How many of your kids use the internet? All of them, right? Well, more and more frequently, children and teens are put into dangerous or threatening situations because of ads, social media sites, and gaming networks. If your child has a research project at home and accidentally types “.com” instead of “.org” for many government agencies, they are linked to pornographic sites.

You might even be putting your child in danger by the activity that you participate in on the web. There are some steps that need to be taken to insure our kids’ safety on the internet. But first, I know you’re thinking “this can’t happen to me or my kids” so, let me give you some statistics (from the National Center for Missing and Exploited Children):

– 1 in 3 teens (12-17) have experienced online harassment.

– 27% of teens (12-17) play games with people they don’t know online.

– 1 in 25 youths received an online sexual solicitation where the solicitor tried to make offline contact (to put that into perspective, we have an average of 50 kids coming through KidZone each week… that means statistically, 2 of them will be solicited online each week.)

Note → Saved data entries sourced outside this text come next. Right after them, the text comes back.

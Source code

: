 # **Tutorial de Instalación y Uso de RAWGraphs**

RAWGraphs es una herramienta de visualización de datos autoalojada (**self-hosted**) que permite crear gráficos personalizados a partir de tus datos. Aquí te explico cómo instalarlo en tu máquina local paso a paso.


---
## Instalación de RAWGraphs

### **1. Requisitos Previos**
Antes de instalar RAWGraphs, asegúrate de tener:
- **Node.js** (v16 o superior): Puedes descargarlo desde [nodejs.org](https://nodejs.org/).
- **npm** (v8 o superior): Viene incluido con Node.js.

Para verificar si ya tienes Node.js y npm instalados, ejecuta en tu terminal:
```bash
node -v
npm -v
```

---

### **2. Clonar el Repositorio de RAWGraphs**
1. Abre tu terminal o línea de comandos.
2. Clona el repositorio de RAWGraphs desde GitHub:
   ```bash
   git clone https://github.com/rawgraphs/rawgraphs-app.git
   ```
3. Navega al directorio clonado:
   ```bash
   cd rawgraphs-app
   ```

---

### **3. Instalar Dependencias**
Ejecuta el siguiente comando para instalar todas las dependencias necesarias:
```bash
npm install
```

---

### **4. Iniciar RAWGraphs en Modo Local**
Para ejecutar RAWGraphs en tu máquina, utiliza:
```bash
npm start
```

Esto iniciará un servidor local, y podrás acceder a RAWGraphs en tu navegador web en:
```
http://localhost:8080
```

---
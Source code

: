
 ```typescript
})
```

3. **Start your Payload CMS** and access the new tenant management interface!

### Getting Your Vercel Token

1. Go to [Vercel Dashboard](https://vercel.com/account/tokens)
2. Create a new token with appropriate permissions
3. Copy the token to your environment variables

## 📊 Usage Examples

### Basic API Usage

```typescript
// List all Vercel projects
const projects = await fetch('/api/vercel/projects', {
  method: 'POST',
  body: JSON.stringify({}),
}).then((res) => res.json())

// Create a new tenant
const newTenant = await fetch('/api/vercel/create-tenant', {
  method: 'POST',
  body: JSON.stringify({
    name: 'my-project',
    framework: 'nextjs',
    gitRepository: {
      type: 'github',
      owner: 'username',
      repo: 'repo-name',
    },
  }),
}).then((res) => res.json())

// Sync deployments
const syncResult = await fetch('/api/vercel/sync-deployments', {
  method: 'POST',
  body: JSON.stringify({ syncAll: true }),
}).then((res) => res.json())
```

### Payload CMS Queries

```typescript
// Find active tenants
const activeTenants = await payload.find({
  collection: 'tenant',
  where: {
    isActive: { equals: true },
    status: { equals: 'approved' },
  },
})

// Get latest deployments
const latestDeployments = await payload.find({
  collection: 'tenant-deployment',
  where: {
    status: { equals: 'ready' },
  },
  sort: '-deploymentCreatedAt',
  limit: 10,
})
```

Aren’t those statistics scary? It seems like every new and great piece of technology comes along with a scarier danger. What can we do to keep harmful people away from our kids? Well, there are a few things, but the first and most important thing is – BE EDUCATED. A lot of times I see parents letting their children surf the internet without even knowing what sites they visit or having protection set up on their computer! Know that there is danger online, from even the most seemingly innocent websites like YouTube.com or AddictingGames.com and that there are people trying to solicit and harm our kids.

To become more educated on this issue, there’s a great site called “Enough is Enough” – Protecting your family

Next – Protect yourself so your kids are protected. These three things can keep your kids, and yourself protected:

1 – Set all of your social media sites (Facebook and MySpace) to “private”. If you don’t do this; Anyone and Everyone will be able to see your pictures, your posts, your likes, and any personal information that you share (where you’re picking up your kids, what friend they are spending the night with, what park you’re going to….and the list goes on and on).

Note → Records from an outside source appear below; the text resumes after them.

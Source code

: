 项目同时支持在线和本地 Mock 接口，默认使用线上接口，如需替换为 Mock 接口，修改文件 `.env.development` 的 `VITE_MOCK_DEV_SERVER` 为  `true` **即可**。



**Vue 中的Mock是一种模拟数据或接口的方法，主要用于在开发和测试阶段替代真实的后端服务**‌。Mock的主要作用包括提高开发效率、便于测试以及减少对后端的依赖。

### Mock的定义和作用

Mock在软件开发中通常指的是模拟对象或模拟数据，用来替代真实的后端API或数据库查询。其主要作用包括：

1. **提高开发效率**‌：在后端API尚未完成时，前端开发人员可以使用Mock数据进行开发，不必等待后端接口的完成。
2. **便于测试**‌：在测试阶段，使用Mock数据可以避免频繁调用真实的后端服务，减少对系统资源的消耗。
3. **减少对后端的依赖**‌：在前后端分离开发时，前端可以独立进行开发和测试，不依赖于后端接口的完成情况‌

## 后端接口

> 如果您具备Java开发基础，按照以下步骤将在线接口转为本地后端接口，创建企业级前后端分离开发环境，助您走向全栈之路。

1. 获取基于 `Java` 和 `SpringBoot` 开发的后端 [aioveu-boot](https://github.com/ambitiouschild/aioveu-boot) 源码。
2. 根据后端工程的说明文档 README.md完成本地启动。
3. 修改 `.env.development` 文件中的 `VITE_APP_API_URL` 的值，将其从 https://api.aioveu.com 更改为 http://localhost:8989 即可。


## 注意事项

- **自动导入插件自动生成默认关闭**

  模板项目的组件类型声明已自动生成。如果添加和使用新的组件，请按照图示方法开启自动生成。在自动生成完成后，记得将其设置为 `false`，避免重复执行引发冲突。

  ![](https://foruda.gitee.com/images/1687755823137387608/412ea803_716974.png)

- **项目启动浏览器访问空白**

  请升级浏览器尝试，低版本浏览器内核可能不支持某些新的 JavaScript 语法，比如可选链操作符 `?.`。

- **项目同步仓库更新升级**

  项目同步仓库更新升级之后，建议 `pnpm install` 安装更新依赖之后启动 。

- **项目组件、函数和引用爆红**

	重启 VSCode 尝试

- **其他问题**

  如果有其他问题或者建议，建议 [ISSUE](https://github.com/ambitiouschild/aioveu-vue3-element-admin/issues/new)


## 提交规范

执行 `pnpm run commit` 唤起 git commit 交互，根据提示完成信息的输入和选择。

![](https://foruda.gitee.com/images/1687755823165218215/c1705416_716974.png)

2 – Go into the settings of your SmartPhone and turn your location settings “off” at least for the photo section. Here’s why – NBC news

3 – Create safety settings on not only your computer, but on your router at home. This will automatically protect your computer from pornographic sites, extremely violent sites, and pop-ups that might come up in front of your kids’ eyes. Here’s what you can do for a free (and this is what I use at my house – thanks, Pastor Mike!) – This Website explains it better than I could

How do I know what I’m talking about? Do you still think that you don’t need to take measures to protect yourself online? Well, you may notice that my husband and I don’t have Facebook. It’s not because we aren’t social people. It’s because we were harassed via email (which we had to change) and Skype (which we don’t have anymore) because someone found our information on Facebook – and we weren’t even kids when this happened! We were young adults! It was hard enough for us when this happened. But I can’t even imagine what it would be like for a kid who didn’t know what to do to fight back and protect themselves.

So Please take this seriously. Protect your family!